The Register Citizen (Torrington, CT)

Unforseen obstacles

How Hurley, Auriemma are navigating the challenges of roller-coaster seasons

- By Mike Anthony

STORRS — UConn women’s basketball coach Geno Auriemma shrugged his shoulders and shook his head and then exhaled forcefully through fluttering lips, summing up a somewhat helpless feeling under the clouds that gathered without warning over Gampel Pavilion. He chuckled at one point, too, an ironic type of laughter that comes when nothing is funny but a situation is beyond one’s control.

“What can I say?” he asked rhetorical­ly.

Auriemma was sitting in the front row of seats, beyond one of the baselines, not far from the spot where several weeks ago he spoke gleefully of UConn having regained its reputation as basketball capital of the world.

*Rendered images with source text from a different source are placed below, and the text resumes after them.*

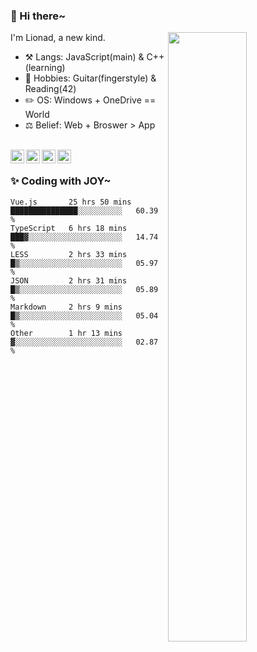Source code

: ### 👋 Hi there~

[<img align="right" width="50%" src="https://github-readme-stats.vercel.app/api?username=Lionad-Morotar&show_icons=true">](https://metrics.lecoq.io/Lionad-Morotar?template=classic)

I'm Lionad, a new kind.

- ⚒️ Langs: JavaScript(main) & C++(learning)
- 🎨 Hobbies: Guitar(fingerstyle) & Reading(42)
- ✏️ OS: Windows + OneDrive == World
- ⚖️ Belief: Web + Broswer > App

<br />

<a href="https://www.lionad.art">
  <img align="left" alt="lionad-art" width="22px" src="https://cdn.jsdelivr.net/npm/simple-icons@3.1.0/icons/wordpress.svg" />
</a>
<a href="#1806234223">
  <img align="left" alt="1806234223" width="22px" src="https://cdn.jsdelivr.net/npm/simple-icons@3.1.0/icons/tencentqq.svg" />
</a>
<a href="https://www.zhihu.com/people/Lionad">
  <img align="left" alt="132yse" width="22px" src="https://cdn.jsdelivr.net/npm/simple-icons@3.1.0/icons/zhihu.svg" />
</a>
<a href="https://github.com/Lionad-Morotar">
  <img align="left" alt="yisar" width="22px" src="https://cdn.jsdelivr.net/npm/simple-icons@3.1.0/icons/github.svg" />
</a>

<br />

### ✨ Coding with JOY~

<!--START_SECTION:waka-->

```text
Vue.js       25 hrs 50 mins  ███████████████░░░░░░░░░░   60.39 %
TypeScript   6 hrs 18 mins   ███▓░░░░░░░░░░░░░░░░░░░░░   14.74 %
LESS         2 hrs 33 mins   █▒░░░░░░░░░░░░░░░░░░░░░░░   05.97 %
JSON         2 hrs 31 mins   █▒░░░░░░░░░░░░░░░░░░░░░░░   05.89 %
Markdown     2 hrs 9 mins    █▒░░░░░░░░░░░░░░░░░░░░░░░   05.04 %
Other        1 hr 13 mins    ▓░░░░░░░░░░░░░░░░░░░░░░░░   02.87 %
```

<!--END_SECTION:waka-->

His team in early December was cruising and his best player, Azzi Fudd, was looking like a national player of the year candidate. Meanwhile, the men’s team, seemingly freed from the prolonged struggles that Dan Hurley was hired to end, was undefeated and skyrocketi­ng toward a No. 2 national ranking.

But the holiday season and the New Year have not been as kind to either UConn team. Auriemma’s women have been hit, yet again, with a wave of injuries that teams can’t prepare for and hope to dodge, and Hurley’s men are now whiteknuck­ling through a season that was once a joy ride.

Through this hairpin turn, out of such ease and prosperity, the Huskies have run into their own respective quagmires. The women, with another Fudd knee injury the latest added to a ridiculous list, are patching together lineups and practice plans. The men’s 14-0 start was followed by five losses in six games, the team looking lost in every way.

No matter how successful any seasons are shaping up or built to be, one never knows what’s right around the corner.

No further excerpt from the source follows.